Safety assessments included reports of potentially relevant treatment-emergent AEs, serious AEs, and temporary and permanent treatment discontinuations.



Data were analysed from 3492 treated patients with up to 7993 patient-years of exposure as of 1 April 2017. Patient demographics, including age, duration of RA, and corticosteroid and MTX use, were similar across treatment groups in each analysis set (table 3). The mean ages across the primary randomised treatment data sets for the placebo, baricitinib 2 mg and baricitinib 4 mg treatment arms ranged from 52.9 years to 53.7 years, and was 52.9 years in the all Bari-RA set. In the same data sets, the mean duration of RA since diagnosis was 8.9–9.0 years for the randomised dose groups and was 7.7 years in the all Bari-RA set. The majority of patients in each analysis set were female.

Table 3

Baseline characteristics


As shown in figure 1A, baricitinib treatment was associated with an initial decrease in mean neutrophil count at week 4 (−1.36×109/L below baseline) that stabilised by week 12 (−0.87 ×109/L below baseline) and remained stable within the normal reference range through week 128. In an assessment of the reversibility of changes in neutrophils among all evaluable patients who discontinued treatment by week 24, the neutrophil count returned to near baseline levels at the post-treatment visit (figure 1B).

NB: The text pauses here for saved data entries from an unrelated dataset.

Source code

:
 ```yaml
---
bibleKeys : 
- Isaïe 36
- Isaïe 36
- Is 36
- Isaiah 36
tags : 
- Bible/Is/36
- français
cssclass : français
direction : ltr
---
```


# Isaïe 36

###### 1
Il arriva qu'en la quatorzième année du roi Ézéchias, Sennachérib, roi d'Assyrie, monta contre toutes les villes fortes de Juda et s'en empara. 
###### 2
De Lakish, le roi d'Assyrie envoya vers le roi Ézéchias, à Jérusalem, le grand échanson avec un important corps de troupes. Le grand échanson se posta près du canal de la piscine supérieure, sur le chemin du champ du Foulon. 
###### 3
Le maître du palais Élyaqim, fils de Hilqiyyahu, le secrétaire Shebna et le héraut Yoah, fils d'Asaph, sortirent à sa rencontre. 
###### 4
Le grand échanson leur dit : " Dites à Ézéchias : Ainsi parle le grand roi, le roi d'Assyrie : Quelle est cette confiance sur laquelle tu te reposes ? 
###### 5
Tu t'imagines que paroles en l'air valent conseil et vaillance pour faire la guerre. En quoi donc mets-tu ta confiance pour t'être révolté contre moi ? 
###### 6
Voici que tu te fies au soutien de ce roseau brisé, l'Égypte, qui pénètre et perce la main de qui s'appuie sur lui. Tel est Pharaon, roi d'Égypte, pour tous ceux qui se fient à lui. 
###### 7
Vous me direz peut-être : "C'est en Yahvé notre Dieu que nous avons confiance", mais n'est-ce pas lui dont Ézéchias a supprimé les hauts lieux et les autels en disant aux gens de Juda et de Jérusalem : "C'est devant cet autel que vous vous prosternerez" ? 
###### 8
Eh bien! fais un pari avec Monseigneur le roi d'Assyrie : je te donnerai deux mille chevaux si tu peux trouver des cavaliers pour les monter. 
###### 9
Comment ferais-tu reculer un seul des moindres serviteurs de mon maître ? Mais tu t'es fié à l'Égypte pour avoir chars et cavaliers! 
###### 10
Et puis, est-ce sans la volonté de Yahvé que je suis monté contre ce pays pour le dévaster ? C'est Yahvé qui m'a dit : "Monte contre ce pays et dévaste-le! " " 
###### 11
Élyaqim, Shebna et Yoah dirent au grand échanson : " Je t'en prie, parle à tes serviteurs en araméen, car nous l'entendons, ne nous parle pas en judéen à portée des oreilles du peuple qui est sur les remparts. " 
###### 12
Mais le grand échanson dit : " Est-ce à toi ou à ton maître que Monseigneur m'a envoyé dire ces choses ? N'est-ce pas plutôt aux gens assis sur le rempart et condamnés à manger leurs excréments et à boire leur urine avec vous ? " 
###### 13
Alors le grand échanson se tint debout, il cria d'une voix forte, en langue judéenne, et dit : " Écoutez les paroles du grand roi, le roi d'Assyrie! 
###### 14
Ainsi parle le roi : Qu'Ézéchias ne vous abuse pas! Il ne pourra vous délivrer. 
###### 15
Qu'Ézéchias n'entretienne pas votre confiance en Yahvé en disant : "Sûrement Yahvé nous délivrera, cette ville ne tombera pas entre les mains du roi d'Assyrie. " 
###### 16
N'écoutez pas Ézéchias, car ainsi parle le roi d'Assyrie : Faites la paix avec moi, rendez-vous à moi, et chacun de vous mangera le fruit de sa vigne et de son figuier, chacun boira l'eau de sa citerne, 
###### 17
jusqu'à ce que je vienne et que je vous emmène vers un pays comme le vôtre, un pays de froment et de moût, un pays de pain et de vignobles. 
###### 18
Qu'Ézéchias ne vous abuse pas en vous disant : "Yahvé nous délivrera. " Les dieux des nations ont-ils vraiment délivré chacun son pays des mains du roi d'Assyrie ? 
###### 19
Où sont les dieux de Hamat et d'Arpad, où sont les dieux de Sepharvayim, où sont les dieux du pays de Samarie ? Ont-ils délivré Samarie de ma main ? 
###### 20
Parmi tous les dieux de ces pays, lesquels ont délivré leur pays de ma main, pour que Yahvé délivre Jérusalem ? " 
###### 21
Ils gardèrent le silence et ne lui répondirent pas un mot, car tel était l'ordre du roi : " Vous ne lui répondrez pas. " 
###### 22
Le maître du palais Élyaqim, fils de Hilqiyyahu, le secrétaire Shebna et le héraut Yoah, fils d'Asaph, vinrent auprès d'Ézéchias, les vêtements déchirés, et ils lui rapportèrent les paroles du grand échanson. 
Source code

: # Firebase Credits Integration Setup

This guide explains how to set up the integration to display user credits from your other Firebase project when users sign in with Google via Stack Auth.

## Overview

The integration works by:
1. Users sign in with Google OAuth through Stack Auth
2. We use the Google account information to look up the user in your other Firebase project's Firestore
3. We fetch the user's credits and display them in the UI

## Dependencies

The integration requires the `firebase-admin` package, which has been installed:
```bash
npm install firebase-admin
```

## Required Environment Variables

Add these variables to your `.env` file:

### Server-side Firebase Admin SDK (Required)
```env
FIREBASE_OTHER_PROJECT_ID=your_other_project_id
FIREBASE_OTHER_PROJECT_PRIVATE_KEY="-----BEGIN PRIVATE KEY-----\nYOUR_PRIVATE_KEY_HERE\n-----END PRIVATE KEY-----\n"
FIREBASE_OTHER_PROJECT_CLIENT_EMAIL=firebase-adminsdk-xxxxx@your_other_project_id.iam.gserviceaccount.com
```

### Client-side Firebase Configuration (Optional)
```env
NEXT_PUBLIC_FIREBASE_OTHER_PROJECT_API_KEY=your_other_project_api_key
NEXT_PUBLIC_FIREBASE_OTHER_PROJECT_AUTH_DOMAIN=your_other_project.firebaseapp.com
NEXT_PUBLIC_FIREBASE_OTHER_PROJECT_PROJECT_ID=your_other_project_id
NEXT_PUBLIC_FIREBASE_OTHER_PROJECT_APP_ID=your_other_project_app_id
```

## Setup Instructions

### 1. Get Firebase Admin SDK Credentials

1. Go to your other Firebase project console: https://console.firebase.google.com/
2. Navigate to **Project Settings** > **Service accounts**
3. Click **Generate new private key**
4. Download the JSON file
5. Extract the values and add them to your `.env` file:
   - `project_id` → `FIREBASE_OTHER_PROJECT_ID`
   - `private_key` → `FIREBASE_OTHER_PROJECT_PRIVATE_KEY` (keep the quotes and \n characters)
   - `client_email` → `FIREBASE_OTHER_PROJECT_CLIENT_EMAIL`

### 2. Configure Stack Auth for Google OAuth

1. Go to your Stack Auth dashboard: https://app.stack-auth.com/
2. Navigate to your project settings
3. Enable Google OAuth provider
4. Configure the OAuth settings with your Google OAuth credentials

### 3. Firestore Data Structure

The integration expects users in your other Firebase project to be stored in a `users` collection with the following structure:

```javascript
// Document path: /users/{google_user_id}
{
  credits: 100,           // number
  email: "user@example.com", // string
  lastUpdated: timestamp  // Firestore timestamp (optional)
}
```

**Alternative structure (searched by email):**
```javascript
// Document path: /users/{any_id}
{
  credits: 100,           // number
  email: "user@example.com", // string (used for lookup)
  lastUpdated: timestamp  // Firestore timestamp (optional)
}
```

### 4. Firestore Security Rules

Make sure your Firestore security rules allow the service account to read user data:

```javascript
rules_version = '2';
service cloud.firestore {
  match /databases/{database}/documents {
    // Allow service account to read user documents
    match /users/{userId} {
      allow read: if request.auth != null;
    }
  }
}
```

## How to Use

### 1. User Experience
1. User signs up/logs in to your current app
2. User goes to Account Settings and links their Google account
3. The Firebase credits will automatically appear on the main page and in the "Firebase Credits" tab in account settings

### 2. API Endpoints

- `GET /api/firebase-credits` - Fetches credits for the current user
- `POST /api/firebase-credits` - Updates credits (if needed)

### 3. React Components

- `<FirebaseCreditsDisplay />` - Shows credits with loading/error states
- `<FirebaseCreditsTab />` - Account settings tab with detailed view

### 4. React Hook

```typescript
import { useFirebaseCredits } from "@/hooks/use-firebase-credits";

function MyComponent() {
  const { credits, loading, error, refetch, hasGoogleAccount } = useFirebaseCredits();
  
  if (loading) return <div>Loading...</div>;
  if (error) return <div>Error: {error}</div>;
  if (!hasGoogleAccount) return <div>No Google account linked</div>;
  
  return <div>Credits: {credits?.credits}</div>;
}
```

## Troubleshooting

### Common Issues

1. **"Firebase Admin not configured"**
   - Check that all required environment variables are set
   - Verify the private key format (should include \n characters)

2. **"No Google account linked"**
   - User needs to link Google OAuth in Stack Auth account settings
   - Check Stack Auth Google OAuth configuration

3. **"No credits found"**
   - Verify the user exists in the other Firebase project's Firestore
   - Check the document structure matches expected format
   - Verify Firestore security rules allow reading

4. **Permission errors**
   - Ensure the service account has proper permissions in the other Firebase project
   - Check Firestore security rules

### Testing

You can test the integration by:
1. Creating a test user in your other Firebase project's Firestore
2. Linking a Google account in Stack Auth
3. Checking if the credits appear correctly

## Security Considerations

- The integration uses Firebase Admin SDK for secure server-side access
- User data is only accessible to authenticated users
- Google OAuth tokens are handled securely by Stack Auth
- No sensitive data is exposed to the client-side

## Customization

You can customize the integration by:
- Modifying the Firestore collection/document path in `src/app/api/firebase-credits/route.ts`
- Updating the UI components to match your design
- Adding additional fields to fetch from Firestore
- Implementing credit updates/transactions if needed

Laboratory abnormality AEs related to neutrophil counts were reported in 60/3492 patients (1.7%) over 7860 patient-years of exposure. Neutropenia was mostly of grade 1, occurred infrequently, and an elevated rate of serious infections was not observed in patients with neutropenia relative to other patients (table 4).

Table 4

Infection by worst CTCAE grade during placebo-controlled period up to week 24

Temporary interruption of study drug administration due to any neutrophil-related or other haematological laboratory abnormality occurred infrequently (<1%) during the randomised treatment phase (table 5). Neutrophil count–related laboratory abnormality AEs did not lead to permanent discontinuation of study drug during the 24-week placebo-controlled treatment period for any patients in the placebo or baricitinib 2 mg or 4 mg treatment groups. Permanent discontinuation due to neutrophil count-related laboratory abnormalities was reported for 8/3492 patients (0.2%) in the all Bari-RA set (table 5).

Table 5

Haematological laboratory abnormality adverse events leading to study drug interruption or permanent discontinuation (on-treatment analysis)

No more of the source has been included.